Stored data
____________________
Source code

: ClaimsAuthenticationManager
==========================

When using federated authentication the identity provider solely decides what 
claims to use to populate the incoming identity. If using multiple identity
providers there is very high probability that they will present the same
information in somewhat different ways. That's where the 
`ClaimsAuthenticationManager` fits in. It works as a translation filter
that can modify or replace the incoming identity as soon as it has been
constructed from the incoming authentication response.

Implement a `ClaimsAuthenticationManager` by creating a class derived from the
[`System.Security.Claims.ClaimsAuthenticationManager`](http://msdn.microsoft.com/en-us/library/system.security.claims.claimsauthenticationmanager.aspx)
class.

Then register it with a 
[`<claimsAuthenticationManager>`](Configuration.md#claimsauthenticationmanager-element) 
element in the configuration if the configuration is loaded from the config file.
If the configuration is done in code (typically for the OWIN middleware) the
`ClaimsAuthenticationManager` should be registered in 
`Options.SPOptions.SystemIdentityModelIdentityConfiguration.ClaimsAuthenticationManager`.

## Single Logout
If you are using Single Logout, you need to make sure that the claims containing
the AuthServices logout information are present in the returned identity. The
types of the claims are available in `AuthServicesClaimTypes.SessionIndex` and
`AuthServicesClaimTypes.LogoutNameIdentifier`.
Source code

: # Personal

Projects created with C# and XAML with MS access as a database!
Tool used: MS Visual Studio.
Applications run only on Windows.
____________________
» **Work instruction**: Could you copy every record above exactly as it stands?

» **Output for this task**:
Source code

: ClaimsAuthenticationManager
==========================

When using federated authentication the identity provider solely decides what 
claims to use to populate the incoming identity. If using multiple identity
providers there is very high probability that they will present the same
information in somewhat different ways. That's where the 
`ClaimsAuthenticationManager` fits in. It works as a translation filter
that can modify or replace the incoming identity as soon as it has been
constructed from the incoming authentication response.

Implement a `ClaimsAuthenticationManager` by creating a class derived from the
[`System.Security.Claims.ClaimsAuthenticationManager`](http://msdn.microsoft.com/en-us/library/system.security.claims.claimsauthenticationmanager.aspx)
class.

Then register it with a 
[`<claimsAuthenticationManager>`](Configuration.md#claimsauthenticationmanager-element) 
element in the configuration if the configuration is loaded from the config file.
If the configuration is done in code (typically for the OWIN middleware) the
`ClaimsAuthenticationManager` should be registered in 
`Options.SPOptions.SystemIdentityModelIdentityConfiguration.ClaimsAuthenticationManager`.

## Single Logout
If you are using Single Logout, you need to make sure that the claims containing
the AuthServices logout information are present in the returned identity. The
types of the claims are available in `AuthServicesClaimTypes.SessionIndex` and
`AuthServicesClaimTypes.LogoutNameIdentifier`.
Source code

: # Personal

Projects created with C# and XAML with MS access as a database!
Tool used: MS Visual Studio.
Applications run only on Windows.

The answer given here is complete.